Histoires d'Avant la Fournaise

Chapitre 5 : Reflexions nocturnes

1870 mots, Catégorie: M

Dernière mise à jour 10/09/2023 18:53

La dalle de glace se décrocha avec un craquement sec. Elle s’effondra et se brisa en dizaines de fragments qui roulèrent sur la pente, entrainant des paquets de neige qui s’enroulèrent sur eux-mêmes et se mirent à dévaler le versant de la montagne en grondant comme un troupeau affolé.

En bas, hommes et nains, paniqués, s’égaillaient en tout sens, cherchant un abri.


Mais l’avalanche fut sur eux en premier…


– Rurick, non !


Emma se redressa sur sa couchette. Elle hoqueta, repris ses esprits et se laissa retomber en arrière.


De la couchette voisine, quelqu’un demanda :

– Hé, ça va ?

Emma s’assit sur le rebord de sa couchette, se passa les mains dans les cheveux et répondit

– Ouais, ça va ! Rendors-toi, Reyna.

– Encore ce cauchemar ?

– Oui…

– Tu devrais faire quelque chose à ce sujet…

– Oui…

Emma grogna, se recoucha et tira la couverture sur son nez. Cherchant à retrouver le sommeil.
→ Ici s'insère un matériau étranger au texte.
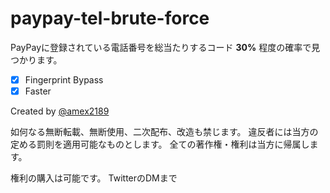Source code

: # paypay-tel-brute-force

PayPayに登録されている電話番号を総当たりするコード
**30%** 程度の確率で見つかります。

- [x] Fingerprint Bypass
- [x] Faster

Created by [@amex2189](https://twitter.com/amex2189)

<!-- Created by @amex2189 -->

如何なる無断転載、無断使用、二次配布、改造も禁じます。
違反者には当方の定める罰則を適用可能なものとします。
全ての著作権・権利は当方に帰属します。

権利の購入は可能です。
TwitterのDMまで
Elle dormait dans ce que les gens de la colonie d’Ascalon appelaient « la tente des célibataires ».

Ce n’était rien d’autre qu’une tente basique, parmi toutes les autres qui composaient le camp de fortune qui s’était installé dans les ruines d’un village, dans les collines à quelques kilomètres de la ville Krytienne de l’Arche du Lion.

Mais dans cette tente, se regroupaient les filles et femmes qui n’avaient pas de famille, pas de compagnons, ou qui simplement désiraient qu’on leur fiche la paix.


Depuis que la troupe de réfugiés et de soldats s’était installée dans ces ruines, une petite musique avait commencé à circuler dans le camp. D’abord de manière discrète et sournoise, puis de manière un peu plus bruyante : Il. Fallait. Faire. Des. Bébés !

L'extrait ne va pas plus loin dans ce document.